3. Pretrain the world model

# T1 Low-Dim Sim Finetune (flat)
CUDA_VISIBLE_DEVICES=0 python -u train_wm_from_file.py --env_name=T1LowDimSimFinetuneJoystickFlatTerrain --data_path=logs/T1LowDimSimFinetuneJoystickFlatTerrain-YYYYmmdd-HHMMSS-<suffix> --wandb_entity your_wandb_entity

# G1 Low-Dim (flat)
CUDA_VISIBLE_DEVICES=0 python -u train_wm_from_file.py --env_name=G1LowDimJoystickFlatTerrain --data_path logs/G1LowDimJoystickFlatTerrain-YYYYmmdd-HHMMSS-<suffix> --wandb_entity your_wandb_entity

Training logs and artifacts are saved under:

logs/
  <ENV>-<YYYYmmdd-HHMMSS>-<suffix?>/
    checkpoints/     # config snapshot (e.g., config.json)
    videos/          # rollout{step}.mp4 (if --render)
    wm_states/     # world model state

4. Fine-tune the policy and the world model

# Finetune in Brax (sim2sim) with pretrained policy + WM
CUDA_VISIBLE_DEVICES=0 python finetune.py --env_name=T1LowDimSimFinetuneJoystickFlatTerrain --suffix=sim2sim --ac_training_state_path=logs/T1LowDimSimFinetuneJoystickFlatTerrain-YYYYmmdd-HHMMSS-<suffix>/policies/policyXXXX.pkl --wm_training_state_path=logs/T1LowDimSimFinetuneJoystickFlatTerrain-YYYYmmdd-HHMMSS-<suffix>/wm_states/wm_stateXXXXX.pkl --wandb_entity your_wandb_entity

# example:
CUDA_VISIBLE_DEVICES=0 python finetune.py --env_name=T1LowDimSimFinetuneJoystickFlatTerrain --suffix=sim2sim --ac_training_state_path=models/T1LowDimSimFinetuneJoystickFlatTerrain_policy40009000.pkl --wm_training_state_path=models/T1LowDimSimFinetuneJoystickFlatTerrain_wm_state40.pkl --wandb_entity your_wandb_entity

# G1 Low-Dim (flat) fine-tune
CUDA_VISIBLE_DEVICES=0 python finetune.py --env_name=G1LowDimJoystickFlatTerrain --suffix=sim2sim --ac_training_state_path=logs/G1LowDimJoystickFlatTerrain-YYYYmmdd-HHMMSS-<suffix>/policies/policyXXXX.pkl --wm_training_state_path=logs/G1LowDimJoystickFlatTerrain-YYYYmmdd-HHMMSS-<suffix>/wm_states/wm_stateXXXXX.pkl --wandb_entity your_wandb_entity

# Real-world fine-tune uses T1LowDimRealFinetuneJoystickFlatTerrain
CUDA_VISIBLE_DEVICES=0 python finetune.py --env_name=T1LowDimRealFinetuneJoystickFlatTerrain --suffix=real --ac_training_state_path=logs/T1LowDimRealFinetuneJoystickFlatTerrain-YYYYmmdd-HHMMSS-<suffix>/policies/policyXXXX.pkl --wm_training_state_path=logs/T1LowDimRealFinetuneJoystickFlatTerrain-YYYYmmdd-HHMMSS-<suffix>/wm_states/wm_stateXXXXX.pkl --wandb_entity your_wandb_entity

4. Sim2Real zero-shot deployment (T1LowDimJoystickRoughTerrain)
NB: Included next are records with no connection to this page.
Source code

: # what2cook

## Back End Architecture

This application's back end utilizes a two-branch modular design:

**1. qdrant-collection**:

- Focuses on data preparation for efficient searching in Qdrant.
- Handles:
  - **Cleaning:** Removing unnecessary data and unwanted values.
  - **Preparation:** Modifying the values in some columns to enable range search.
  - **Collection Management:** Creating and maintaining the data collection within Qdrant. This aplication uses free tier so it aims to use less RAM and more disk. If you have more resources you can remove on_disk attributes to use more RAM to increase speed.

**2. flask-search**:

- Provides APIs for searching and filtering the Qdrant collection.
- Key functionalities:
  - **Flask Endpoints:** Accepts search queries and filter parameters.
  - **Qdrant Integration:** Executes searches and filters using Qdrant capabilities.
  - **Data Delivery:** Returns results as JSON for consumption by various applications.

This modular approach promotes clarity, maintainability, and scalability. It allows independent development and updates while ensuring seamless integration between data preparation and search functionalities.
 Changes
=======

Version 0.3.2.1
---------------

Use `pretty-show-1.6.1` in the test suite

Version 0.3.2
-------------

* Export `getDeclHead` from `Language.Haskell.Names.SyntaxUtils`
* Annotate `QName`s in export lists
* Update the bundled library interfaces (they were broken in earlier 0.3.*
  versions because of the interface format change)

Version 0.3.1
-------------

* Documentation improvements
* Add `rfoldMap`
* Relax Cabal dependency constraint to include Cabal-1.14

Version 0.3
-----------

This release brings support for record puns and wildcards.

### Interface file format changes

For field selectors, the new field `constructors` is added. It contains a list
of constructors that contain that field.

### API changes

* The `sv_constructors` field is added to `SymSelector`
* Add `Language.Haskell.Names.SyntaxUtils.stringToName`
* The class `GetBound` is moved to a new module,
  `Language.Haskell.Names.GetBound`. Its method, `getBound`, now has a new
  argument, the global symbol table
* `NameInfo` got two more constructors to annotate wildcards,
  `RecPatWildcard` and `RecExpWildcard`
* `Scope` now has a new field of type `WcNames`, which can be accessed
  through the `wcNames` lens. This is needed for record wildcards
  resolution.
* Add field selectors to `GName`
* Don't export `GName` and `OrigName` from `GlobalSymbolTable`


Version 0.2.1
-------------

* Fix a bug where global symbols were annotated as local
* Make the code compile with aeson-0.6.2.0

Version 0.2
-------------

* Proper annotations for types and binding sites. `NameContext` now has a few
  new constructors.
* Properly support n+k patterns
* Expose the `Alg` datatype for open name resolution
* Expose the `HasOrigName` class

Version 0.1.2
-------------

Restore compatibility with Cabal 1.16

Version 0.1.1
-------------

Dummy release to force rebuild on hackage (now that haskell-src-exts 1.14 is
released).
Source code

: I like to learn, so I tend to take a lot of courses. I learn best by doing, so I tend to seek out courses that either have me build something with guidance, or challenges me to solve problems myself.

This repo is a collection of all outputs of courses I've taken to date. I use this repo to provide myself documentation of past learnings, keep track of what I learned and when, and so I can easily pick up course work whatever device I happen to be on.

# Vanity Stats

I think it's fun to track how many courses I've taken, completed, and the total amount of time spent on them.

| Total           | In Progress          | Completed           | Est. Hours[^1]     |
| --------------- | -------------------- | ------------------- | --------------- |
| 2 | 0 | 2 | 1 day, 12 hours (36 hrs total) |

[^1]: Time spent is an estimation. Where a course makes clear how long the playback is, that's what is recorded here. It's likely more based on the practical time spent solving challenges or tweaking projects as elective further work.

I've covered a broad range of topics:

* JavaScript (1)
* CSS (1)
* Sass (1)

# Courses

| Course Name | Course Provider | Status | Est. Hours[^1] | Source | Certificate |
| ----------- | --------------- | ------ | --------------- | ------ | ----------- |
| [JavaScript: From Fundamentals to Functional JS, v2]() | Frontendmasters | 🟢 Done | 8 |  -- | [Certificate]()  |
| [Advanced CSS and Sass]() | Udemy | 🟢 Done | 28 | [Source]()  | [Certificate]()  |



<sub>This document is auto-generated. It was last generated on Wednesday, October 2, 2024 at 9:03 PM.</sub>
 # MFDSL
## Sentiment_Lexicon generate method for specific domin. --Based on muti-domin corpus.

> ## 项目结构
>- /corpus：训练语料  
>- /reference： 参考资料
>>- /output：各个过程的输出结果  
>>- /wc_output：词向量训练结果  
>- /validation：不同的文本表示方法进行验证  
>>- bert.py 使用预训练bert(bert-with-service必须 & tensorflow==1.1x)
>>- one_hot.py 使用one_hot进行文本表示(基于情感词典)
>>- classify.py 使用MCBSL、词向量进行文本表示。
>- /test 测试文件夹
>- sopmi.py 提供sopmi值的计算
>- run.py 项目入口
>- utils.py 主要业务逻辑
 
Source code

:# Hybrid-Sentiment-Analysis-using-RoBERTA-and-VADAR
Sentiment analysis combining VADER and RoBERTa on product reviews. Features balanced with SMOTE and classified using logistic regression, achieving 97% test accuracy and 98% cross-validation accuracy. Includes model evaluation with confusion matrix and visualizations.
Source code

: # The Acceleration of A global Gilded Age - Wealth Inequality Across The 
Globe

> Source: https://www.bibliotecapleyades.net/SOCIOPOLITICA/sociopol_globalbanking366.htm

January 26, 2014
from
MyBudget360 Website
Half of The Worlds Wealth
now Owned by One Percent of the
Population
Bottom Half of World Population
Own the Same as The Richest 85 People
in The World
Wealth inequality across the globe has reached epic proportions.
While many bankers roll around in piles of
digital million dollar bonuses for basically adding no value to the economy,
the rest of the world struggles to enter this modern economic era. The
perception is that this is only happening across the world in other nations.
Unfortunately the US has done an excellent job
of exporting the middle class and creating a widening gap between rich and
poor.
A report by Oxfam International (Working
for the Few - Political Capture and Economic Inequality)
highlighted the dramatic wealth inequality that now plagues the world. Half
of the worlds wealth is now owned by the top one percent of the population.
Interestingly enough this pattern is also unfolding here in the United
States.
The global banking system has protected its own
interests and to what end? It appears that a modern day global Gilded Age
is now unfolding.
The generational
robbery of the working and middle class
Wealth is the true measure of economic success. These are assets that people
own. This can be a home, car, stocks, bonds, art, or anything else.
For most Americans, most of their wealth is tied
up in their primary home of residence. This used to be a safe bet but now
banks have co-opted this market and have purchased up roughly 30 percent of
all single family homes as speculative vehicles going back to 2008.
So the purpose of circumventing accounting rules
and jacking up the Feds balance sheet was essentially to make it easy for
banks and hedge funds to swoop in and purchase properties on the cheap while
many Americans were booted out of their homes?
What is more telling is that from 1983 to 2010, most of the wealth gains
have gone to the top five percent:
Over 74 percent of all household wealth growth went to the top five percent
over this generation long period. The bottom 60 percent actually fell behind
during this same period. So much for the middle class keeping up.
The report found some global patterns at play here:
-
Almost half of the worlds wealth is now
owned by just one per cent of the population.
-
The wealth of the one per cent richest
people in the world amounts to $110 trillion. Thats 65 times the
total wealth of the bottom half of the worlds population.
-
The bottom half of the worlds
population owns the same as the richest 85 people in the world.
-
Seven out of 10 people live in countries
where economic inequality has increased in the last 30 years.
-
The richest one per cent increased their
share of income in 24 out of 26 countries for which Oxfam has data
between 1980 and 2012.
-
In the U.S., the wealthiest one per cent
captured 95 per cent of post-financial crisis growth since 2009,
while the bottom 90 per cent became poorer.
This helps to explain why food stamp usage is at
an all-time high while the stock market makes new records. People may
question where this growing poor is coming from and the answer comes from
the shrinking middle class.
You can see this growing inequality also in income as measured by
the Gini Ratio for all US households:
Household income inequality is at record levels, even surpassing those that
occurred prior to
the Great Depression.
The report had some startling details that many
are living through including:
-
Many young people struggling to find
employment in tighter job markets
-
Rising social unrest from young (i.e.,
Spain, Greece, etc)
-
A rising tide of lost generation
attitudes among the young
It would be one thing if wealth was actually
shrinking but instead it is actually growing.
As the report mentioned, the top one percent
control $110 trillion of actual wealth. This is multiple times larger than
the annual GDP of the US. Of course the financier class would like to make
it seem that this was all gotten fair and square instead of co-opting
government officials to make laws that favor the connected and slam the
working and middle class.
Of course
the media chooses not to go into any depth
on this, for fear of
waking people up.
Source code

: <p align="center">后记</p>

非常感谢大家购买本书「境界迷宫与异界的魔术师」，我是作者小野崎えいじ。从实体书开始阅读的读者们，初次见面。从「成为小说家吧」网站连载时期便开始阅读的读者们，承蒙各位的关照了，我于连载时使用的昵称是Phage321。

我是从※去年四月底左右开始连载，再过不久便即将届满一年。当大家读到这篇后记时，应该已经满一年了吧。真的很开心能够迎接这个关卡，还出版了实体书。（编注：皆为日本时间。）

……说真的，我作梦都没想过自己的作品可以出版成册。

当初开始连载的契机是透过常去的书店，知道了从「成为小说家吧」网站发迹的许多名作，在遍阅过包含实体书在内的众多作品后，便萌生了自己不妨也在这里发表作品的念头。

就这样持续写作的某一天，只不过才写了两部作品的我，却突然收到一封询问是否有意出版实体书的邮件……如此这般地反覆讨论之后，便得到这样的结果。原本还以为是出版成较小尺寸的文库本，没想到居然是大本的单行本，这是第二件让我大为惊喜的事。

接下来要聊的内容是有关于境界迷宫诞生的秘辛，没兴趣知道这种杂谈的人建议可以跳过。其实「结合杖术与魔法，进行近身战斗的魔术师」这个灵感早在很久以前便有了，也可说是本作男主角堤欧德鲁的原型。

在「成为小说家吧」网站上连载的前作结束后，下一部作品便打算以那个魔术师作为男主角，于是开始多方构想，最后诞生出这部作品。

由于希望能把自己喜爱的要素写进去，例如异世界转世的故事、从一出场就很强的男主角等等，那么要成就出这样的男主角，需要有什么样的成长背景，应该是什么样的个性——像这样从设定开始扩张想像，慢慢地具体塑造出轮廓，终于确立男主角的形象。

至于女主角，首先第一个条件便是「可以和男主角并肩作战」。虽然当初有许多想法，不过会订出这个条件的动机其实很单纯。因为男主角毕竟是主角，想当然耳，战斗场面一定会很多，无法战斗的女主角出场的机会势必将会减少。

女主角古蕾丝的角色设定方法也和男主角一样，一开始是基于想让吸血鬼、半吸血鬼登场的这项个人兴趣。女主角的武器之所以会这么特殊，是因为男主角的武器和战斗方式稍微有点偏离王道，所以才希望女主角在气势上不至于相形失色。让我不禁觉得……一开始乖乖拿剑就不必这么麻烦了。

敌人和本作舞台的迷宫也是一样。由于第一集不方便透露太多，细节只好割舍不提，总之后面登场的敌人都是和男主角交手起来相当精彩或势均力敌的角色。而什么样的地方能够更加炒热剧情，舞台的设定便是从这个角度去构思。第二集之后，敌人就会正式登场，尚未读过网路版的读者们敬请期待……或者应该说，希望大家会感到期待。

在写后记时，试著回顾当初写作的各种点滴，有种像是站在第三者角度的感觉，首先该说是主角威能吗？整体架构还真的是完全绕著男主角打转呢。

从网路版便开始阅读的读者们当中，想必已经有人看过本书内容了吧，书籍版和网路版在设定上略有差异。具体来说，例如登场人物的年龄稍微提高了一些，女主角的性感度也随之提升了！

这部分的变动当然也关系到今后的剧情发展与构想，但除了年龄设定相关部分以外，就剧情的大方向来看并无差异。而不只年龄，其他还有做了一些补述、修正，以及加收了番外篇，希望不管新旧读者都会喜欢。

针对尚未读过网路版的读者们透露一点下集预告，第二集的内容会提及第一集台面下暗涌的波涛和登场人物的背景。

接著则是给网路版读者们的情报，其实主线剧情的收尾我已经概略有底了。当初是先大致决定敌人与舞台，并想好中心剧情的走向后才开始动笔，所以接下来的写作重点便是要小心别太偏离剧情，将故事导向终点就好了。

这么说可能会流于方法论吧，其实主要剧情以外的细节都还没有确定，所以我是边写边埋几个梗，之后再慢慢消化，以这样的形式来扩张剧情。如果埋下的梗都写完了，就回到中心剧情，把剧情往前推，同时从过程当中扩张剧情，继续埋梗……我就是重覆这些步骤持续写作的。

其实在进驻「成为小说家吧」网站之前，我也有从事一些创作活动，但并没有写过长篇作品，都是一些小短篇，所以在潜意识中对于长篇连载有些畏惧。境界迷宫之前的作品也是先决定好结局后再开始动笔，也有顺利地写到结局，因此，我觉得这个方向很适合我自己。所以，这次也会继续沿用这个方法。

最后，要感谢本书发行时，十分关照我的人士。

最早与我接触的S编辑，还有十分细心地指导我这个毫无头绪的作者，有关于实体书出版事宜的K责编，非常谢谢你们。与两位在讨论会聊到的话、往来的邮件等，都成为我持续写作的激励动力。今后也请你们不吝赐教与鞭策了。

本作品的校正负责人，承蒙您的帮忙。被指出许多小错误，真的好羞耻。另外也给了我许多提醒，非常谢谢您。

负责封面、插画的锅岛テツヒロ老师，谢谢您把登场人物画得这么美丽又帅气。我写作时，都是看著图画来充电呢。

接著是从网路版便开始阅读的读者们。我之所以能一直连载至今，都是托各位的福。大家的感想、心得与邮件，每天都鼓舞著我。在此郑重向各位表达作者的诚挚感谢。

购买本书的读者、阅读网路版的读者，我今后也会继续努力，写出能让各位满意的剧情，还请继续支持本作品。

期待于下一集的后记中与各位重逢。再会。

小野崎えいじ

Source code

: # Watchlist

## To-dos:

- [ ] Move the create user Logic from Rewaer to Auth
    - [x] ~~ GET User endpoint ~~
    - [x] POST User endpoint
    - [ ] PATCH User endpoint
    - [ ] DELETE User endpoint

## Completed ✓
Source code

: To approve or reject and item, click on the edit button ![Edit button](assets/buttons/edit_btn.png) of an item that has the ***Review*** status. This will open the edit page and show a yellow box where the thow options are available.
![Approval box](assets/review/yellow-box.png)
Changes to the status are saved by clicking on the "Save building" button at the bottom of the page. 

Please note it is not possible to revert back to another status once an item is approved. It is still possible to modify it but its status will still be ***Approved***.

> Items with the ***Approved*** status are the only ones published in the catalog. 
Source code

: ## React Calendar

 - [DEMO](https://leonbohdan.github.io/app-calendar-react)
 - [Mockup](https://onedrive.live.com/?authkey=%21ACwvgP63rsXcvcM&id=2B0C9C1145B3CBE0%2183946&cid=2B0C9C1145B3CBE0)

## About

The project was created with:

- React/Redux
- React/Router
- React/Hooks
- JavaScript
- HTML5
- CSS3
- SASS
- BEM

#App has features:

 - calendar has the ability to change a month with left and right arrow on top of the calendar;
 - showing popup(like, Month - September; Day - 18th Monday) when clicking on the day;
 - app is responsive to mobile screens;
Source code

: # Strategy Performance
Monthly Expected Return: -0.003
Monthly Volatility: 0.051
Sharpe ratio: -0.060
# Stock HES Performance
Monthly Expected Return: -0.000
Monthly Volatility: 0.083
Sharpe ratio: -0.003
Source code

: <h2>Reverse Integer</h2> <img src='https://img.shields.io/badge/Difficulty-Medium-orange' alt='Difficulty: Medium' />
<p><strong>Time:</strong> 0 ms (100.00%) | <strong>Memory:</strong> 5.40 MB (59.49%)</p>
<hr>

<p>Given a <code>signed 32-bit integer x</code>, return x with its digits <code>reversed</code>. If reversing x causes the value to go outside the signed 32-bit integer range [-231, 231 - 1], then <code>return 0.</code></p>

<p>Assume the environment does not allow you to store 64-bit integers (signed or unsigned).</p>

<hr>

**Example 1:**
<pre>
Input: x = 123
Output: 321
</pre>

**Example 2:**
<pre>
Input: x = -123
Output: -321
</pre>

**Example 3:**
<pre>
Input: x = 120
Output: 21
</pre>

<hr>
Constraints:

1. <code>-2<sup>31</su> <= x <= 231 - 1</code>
For zero-shot real deployment, pretrain on T1LowDimJoystickRoughTerrain, convert the SAC policy to TorchScript, validate in MuJoCo, then deploy with BoosterGym.

# 1) Pretrain the zero-shot policy
CUDA_VISIBLE_DEVICES=0 python train_in_mujoco_playground.py --env_name=T1LowDimJoystickRoughTerrain --domain_randomization --suffix zeroshot

# 2) Convert SAC .pkl to TorchScript and check performance in MuJoCo (converts automatically if needed)
python mujoco_env/play_mujoco.py --sac_training_state_path logs/T1LowDimJoystickRoughTerrain-YYYYmmdd-HHMMSS-zeroshot/policies/policyXXXX.pkl --render

example:
python mujoco_env/play_mujoco.py --sac_training_state_path models/T1LowDimJoystickRoughTerrain_policy110119000.pkl

# this policy is trained using the T1LowDimJoystickRoughTerrain

Then deploy the TorchScript policy with the BoosterGym real-robot deployment pipeline.


5. Optuna SAC hyperparameter tuning (for your own robot)

Use train_in_mujoco_playground_optuna.py to tune SAC parameters for any robot/environment. You could use the following command for multi-GPU hyperparameter tuning.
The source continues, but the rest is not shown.